Source records:
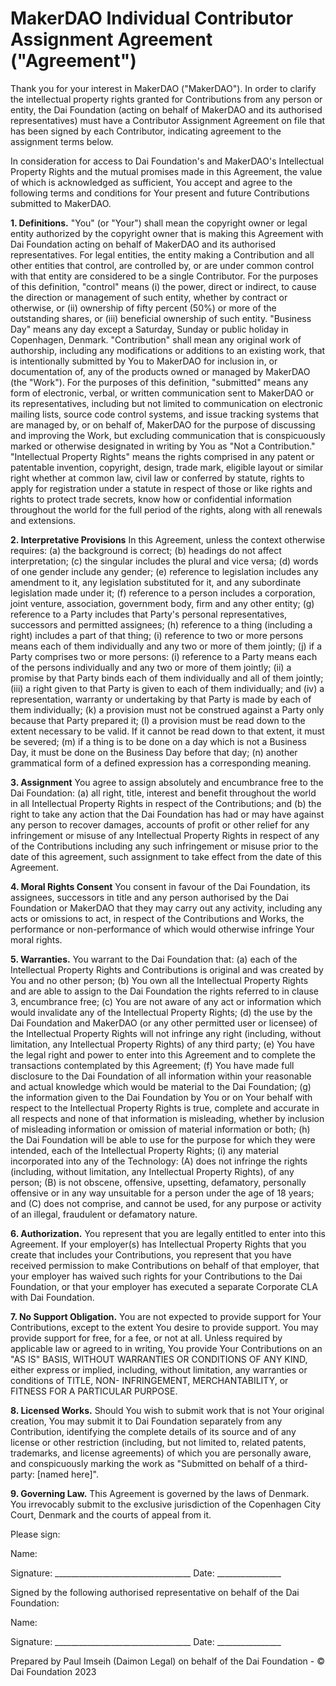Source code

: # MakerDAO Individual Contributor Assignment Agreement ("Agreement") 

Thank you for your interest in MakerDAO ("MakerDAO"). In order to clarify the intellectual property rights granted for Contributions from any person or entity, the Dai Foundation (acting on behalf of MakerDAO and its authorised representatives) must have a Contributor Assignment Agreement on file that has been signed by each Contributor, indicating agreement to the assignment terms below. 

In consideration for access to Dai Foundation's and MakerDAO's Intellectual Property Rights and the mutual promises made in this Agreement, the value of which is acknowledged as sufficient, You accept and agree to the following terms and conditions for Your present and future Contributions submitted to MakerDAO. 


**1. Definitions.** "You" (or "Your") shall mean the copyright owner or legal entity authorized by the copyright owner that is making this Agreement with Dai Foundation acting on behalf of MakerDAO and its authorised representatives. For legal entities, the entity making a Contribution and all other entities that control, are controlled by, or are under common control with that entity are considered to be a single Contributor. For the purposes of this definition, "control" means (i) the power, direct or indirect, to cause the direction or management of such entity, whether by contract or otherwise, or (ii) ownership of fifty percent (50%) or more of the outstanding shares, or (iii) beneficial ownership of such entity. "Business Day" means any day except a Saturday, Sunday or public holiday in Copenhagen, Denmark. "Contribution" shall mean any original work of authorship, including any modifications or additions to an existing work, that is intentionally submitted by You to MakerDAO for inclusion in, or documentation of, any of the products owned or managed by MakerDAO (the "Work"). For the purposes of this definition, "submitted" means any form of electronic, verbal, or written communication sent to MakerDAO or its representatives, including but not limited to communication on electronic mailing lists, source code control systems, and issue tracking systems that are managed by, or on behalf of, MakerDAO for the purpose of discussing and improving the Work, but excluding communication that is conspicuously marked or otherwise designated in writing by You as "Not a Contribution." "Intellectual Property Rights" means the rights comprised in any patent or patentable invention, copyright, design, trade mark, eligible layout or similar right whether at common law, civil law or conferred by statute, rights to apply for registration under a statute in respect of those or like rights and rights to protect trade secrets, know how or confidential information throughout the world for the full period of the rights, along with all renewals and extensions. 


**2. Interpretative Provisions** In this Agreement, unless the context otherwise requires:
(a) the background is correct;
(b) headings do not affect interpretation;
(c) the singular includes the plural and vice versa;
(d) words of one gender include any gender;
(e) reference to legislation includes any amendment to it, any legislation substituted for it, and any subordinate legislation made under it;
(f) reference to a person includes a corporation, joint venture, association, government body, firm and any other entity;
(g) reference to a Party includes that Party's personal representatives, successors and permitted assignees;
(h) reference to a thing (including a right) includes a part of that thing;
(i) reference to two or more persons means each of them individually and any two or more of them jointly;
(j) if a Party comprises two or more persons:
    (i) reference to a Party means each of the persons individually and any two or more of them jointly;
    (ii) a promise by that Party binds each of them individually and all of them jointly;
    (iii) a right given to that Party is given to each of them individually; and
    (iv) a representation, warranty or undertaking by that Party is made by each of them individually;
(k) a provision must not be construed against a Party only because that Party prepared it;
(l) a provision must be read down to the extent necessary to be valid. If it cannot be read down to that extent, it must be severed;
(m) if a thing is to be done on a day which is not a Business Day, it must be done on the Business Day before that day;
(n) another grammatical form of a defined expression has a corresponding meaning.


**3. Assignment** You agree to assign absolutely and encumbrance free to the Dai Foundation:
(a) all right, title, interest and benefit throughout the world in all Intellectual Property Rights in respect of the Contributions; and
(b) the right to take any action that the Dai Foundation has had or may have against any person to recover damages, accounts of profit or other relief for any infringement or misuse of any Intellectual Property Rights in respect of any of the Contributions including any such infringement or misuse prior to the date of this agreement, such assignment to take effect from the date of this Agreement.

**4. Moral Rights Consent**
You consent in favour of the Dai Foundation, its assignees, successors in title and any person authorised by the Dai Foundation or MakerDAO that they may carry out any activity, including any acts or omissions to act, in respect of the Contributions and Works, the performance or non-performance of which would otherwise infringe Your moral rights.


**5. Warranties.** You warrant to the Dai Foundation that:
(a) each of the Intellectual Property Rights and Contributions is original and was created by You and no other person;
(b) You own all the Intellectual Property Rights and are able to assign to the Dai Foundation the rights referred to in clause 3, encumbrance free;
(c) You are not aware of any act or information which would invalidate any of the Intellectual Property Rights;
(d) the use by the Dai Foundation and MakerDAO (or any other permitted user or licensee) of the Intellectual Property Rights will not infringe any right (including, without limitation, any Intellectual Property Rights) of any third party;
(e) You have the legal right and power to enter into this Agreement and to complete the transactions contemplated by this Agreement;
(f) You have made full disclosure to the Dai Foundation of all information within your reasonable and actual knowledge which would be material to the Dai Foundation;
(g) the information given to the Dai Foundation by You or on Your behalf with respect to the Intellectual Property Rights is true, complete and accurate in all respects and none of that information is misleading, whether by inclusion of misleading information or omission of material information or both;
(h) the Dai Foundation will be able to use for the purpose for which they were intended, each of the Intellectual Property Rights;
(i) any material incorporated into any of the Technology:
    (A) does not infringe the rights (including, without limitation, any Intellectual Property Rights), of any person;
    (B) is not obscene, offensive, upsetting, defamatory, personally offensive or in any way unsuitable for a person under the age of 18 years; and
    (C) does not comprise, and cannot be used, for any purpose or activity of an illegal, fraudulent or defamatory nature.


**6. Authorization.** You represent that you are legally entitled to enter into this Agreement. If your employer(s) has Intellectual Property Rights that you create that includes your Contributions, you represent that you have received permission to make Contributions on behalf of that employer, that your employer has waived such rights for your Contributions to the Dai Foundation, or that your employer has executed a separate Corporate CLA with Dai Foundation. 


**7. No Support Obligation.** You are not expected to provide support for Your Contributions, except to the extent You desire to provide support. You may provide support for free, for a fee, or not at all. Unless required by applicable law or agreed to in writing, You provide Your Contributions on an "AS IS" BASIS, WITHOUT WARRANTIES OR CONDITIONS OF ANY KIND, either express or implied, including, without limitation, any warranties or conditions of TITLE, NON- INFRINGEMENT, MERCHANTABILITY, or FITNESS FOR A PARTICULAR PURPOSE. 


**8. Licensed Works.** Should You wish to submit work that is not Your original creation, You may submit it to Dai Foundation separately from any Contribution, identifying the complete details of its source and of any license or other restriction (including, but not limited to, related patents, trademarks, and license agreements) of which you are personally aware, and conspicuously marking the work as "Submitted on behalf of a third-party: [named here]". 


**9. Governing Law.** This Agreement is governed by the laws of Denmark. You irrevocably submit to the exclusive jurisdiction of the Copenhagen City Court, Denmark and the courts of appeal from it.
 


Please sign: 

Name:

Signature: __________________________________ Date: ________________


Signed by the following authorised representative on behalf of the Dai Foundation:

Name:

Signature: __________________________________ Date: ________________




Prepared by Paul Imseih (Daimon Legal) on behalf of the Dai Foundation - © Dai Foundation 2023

What the exercise asks: Print exactly the lines of the listing above starting at the line containing "(e) You have" and ending at the line containing "(f) You have", both included.

Answer for this exercise:
(e) You have the legal right and power to enter into this Agreement and to complete the transactions contemplated by this Agreement;
(f) You have made full disclosure to the Dai Foundation of all information within your reasonable and actual knowledge which would be material to the Dai Foundation;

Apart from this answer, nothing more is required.